[TASK REQUIREMENTS] Each line from the opening of the records that follow to the line with "Although the Raspberry" needs to be written out exactly. Add nothing.

(INFORMATION SHOWN Opens)

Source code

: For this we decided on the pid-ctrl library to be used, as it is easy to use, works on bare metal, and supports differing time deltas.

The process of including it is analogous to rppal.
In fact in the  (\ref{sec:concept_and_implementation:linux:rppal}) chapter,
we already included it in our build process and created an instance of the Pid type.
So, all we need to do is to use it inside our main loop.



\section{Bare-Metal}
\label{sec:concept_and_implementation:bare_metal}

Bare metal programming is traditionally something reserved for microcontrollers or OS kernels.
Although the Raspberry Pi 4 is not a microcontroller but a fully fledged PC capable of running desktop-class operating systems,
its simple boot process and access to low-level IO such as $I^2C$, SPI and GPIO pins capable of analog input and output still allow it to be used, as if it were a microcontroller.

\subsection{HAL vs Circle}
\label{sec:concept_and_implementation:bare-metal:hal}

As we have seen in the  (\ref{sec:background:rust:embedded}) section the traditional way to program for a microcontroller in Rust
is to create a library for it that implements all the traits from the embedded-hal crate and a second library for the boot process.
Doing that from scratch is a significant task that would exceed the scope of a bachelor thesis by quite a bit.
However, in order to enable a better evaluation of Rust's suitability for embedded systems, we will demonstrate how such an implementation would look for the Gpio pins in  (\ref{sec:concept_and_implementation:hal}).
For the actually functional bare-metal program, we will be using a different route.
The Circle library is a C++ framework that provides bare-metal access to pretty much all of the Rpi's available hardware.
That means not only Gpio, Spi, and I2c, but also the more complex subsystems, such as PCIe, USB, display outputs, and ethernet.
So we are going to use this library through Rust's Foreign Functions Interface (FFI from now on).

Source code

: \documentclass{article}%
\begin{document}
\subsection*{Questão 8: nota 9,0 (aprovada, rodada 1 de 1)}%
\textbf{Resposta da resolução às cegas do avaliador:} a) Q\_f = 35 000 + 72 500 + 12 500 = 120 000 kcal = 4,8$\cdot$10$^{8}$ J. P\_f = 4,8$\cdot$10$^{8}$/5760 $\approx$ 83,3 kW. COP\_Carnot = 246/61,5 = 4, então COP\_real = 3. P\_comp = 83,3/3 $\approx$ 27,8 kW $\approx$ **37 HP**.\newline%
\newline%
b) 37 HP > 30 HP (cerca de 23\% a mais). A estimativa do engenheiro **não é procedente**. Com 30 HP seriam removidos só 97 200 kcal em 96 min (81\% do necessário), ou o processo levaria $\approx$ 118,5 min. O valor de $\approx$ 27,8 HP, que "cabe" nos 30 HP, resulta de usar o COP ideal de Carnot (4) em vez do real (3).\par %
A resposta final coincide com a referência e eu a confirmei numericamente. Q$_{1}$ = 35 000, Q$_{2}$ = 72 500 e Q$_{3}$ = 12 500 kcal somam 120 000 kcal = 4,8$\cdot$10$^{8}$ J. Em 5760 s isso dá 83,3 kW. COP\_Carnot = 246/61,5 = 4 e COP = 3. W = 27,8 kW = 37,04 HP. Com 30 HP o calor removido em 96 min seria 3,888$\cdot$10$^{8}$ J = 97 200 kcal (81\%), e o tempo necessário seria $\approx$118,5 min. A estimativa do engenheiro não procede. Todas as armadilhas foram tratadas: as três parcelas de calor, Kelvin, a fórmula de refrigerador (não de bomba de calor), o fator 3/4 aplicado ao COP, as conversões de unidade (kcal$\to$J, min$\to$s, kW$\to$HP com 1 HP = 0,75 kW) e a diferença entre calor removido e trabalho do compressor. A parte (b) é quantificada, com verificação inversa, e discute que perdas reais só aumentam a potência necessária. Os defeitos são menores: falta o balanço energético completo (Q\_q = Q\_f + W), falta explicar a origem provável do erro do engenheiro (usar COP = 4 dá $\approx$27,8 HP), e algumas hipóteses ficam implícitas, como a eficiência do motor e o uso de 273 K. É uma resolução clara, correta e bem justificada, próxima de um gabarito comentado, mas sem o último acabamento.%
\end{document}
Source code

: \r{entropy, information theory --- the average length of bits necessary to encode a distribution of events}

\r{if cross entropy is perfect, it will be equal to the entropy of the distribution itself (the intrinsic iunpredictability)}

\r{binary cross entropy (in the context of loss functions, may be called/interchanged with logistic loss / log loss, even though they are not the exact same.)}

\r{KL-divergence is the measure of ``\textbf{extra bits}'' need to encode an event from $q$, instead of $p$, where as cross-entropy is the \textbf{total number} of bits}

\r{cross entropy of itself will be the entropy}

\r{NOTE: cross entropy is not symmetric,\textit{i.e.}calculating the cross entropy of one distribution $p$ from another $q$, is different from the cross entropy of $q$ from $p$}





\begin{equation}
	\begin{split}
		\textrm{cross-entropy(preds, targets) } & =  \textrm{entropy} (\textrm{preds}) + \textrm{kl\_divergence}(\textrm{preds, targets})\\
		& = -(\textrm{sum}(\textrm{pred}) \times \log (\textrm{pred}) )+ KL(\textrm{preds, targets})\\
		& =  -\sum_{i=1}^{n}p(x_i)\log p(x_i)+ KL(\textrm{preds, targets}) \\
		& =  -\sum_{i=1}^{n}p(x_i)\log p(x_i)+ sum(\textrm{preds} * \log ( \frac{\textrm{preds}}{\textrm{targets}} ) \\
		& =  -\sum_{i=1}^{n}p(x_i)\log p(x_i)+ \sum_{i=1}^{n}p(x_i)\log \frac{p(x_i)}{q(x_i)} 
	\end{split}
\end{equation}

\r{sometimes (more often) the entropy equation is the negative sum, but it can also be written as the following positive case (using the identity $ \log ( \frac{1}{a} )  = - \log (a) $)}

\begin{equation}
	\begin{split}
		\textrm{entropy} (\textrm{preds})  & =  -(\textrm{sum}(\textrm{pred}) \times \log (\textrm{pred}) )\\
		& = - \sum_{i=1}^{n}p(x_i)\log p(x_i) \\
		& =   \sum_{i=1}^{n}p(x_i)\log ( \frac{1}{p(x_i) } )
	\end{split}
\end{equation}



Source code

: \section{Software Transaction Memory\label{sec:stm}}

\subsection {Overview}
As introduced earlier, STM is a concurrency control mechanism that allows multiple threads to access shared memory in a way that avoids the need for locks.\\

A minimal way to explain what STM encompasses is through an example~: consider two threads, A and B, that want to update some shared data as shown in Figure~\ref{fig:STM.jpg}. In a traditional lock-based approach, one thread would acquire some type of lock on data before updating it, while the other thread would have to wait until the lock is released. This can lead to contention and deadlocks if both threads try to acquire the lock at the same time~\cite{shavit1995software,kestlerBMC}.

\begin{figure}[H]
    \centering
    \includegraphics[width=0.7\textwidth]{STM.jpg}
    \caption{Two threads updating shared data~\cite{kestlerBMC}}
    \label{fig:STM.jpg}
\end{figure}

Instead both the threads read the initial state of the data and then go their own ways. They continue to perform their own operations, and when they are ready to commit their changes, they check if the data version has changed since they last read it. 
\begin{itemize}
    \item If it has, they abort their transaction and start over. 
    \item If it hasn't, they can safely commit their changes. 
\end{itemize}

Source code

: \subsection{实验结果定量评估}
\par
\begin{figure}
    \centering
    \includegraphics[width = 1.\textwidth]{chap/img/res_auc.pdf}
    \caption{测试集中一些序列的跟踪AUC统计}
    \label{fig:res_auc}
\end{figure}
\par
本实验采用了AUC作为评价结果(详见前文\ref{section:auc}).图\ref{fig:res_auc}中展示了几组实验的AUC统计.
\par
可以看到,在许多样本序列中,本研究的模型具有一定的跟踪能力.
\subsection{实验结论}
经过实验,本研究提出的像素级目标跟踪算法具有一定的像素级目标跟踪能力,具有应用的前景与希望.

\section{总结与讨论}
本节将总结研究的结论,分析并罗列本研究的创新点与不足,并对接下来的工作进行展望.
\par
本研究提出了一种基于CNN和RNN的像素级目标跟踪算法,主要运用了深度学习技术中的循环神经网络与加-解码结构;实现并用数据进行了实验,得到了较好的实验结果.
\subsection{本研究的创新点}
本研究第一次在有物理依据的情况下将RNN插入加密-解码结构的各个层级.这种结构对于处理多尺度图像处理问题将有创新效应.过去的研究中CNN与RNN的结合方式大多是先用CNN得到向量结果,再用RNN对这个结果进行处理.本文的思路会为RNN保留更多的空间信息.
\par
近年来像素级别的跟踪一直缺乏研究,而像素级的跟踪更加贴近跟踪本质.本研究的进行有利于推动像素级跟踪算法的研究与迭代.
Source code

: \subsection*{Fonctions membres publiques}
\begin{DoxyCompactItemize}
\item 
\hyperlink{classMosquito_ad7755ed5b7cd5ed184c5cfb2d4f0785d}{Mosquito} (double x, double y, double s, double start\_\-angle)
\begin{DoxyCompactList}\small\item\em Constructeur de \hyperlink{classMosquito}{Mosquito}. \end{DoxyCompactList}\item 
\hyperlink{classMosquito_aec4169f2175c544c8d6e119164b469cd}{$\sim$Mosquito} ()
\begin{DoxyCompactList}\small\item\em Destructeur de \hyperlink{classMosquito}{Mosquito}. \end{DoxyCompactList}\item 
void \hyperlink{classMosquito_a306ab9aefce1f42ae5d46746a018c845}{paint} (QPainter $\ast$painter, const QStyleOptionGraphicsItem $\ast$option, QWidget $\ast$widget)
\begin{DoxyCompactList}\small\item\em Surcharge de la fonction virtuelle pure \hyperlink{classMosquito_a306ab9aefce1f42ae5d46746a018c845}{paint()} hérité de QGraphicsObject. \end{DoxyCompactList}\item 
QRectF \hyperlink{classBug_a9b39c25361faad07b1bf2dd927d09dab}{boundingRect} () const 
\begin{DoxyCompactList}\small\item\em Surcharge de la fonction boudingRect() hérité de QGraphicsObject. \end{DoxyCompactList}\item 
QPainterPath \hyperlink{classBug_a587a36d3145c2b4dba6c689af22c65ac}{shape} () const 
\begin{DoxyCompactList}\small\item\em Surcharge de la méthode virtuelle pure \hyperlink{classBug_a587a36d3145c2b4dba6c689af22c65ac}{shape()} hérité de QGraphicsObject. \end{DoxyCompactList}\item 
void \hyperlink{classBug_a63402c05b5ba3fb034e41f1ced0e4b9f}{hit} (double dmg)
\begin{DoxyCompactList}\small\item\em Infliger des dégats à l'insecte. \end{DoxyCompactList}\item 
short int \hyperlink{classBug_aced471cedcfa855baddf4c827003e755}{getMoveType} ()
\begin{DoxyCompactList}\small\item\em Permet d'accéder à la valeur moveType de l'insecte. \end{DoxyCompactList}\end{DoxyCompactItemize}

(INFORMATION SHOWN Closes)

[ANSWER TO THIS PROBLEM]
Source code

: For this we decided on the pid-ctrl library to be used, as it is easy to use, works on bare metal, and supports differing time deltas.

The process of including it is analogous to rppal.
In fact in the  (\ref{sec:concept_and_implementation:linux:rppal}) chapter,
we already included it in our build process and created an instance of the Pid type.
So, all we need to do is to use it inside our main loop.



\section{Bare-Metal}
\label{sec:concept_and_implementation:bare_metal}

Bare metal programming is traditionally something reserved for microcontrollers or OS kernels.
Although the Raspberry Pi 4 is not a microcontroller but a fully fledged PC capable of running desktop-class operating systems,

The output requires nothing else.